Testing positive for HIV is a traumatic event for most people in Vietnam, one that prompts thoughts of suicide and all too often, actual attempts to end it all.
The social stigma and ostracism that people are subjected to, as well as several misconceptions about the infection, seen typically as a death sentence, drive reactions and responses of those who are afflicted as well as their loved ones.
Local doctors are advising those who test positive for HIV not to become despondent and take drastic action because the condition can be treated now.
They also say that it is possible that the tests are not accurate.
Doctor Le Manh Hung, deputy director of the Ho Chi Minh City Tropical Diseases Hospital, said HIV/AIDS is no longer a big threat thanks to medical innovations, and that an HIV infection does not mean the end of one’s life.
“First thing is to calm down, don’t ever think about suicide,” Hung said.
He said Health Ministry regulations require three positive tests on one blood sample before it can be determined that a person is infected.
If only one test has shown the person is negative, the tests have to be repeated two weeks later before any conclusion can be reached.
The doctor said errors have been recorded in labeling the samples or even “faulty technical performances” that have “altered the sample content.”

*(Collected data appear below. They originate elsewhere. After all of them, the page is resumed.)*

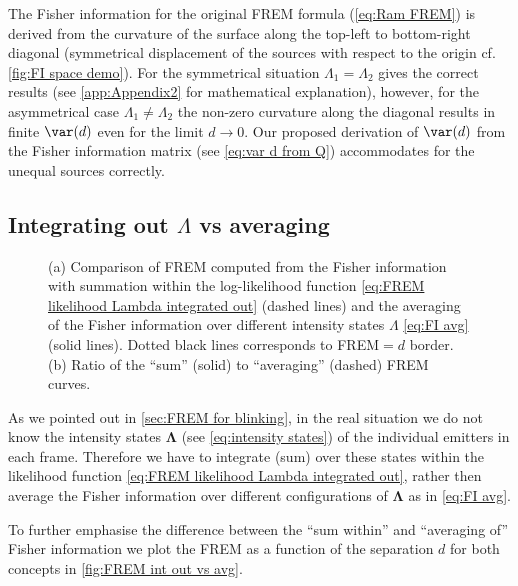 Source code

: The Fisher information for the original FREM formula (\autoref{eq:Ram FREM}) is derived from the curvature of the surface along the top-left to bottom-right diagonal (symmetrical displacement of the sources with respect to the origin cf. \autoref{fig:FI space demo}). For the symmetrical situation $\Lambda_1=\Lambda_2$ gives the correct results (see \autoref{app:Appendix2} for mathematical explanation), however, for the asymmetrical case $\Lambda_1\neq\Lambda_2$ the non-zero curvature along the diagonal results in finite $\var(d)$ even for the limit $d\rightarrow 0$. Our proposed derivation of $\var(d)$ from the Fisher information matrix (see \autoref{eq:var d from Q}) accommodates for the unequal sources correctly. 

\subsection{Integrating out $\Lambda$ vs averaging\label{sub:Int out vs avg}}
\begin{figure}[!hbt]
	\centering
	\newcommand{\wf}{.49\textwidth}
	\caption{(a) Comparison of FREM computed from the Fisher information with summation within the log-likelihood function \autoref{eq:FREM likelihood Lambda integrated out} (dashed lines) and the averaging of the Fisher information over different intensity states $\Lambda$ \autoref{eq:FI avg} (solid lines). Dotted black lines corresponds to FREM$=d$ border. (b) Ratio of the ``sum'' (solid) to ``averaging'' (dashed) FREM curves.}	
	\label{fig:FREM int out vs avg}
\end{figure}
% 
As we pointed out in \autoref{sec:FREM for blinking}, in the real situation we do not know the intensity states $\bm{\Lambda}$ (see \autoref{eq:intensity states}) of the individual emitters in each frame. Therefore  we have to integrate (sum) over these states within the likelihood function \autoref{eq:FREM likelihood Lambda integrated out}, rather then average the Fisher information over different configurations of $\bm{\Lambda}$ as in \autoref{eq:FI avg}. 

To further emphasise the difference between the ``sum within'' and ``averaging of'' Fisher information we plot the FREM as a function of the separation $d$ for both concepts in \autoref{fig:FREM int out vs avg}.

Homes have been wrecked because people have accepted HIV test results in haste.
Le Quang Danh from the central province of Ha Tinh was ostracized by his family and neighbors when he came home with a HIV positive result early this year.
He had undergone a health check at a local medical clinic to gather documents needed for him to work in South Korea. He had got the job after waiting for a long time and spending a lot of money on procedures.
News spread fast in the rural neighborhood that he lived in, and by the time he returned home from the clinic, practically the whole village had gathered at his door, and his wife was in tears, struggling to keep herself together.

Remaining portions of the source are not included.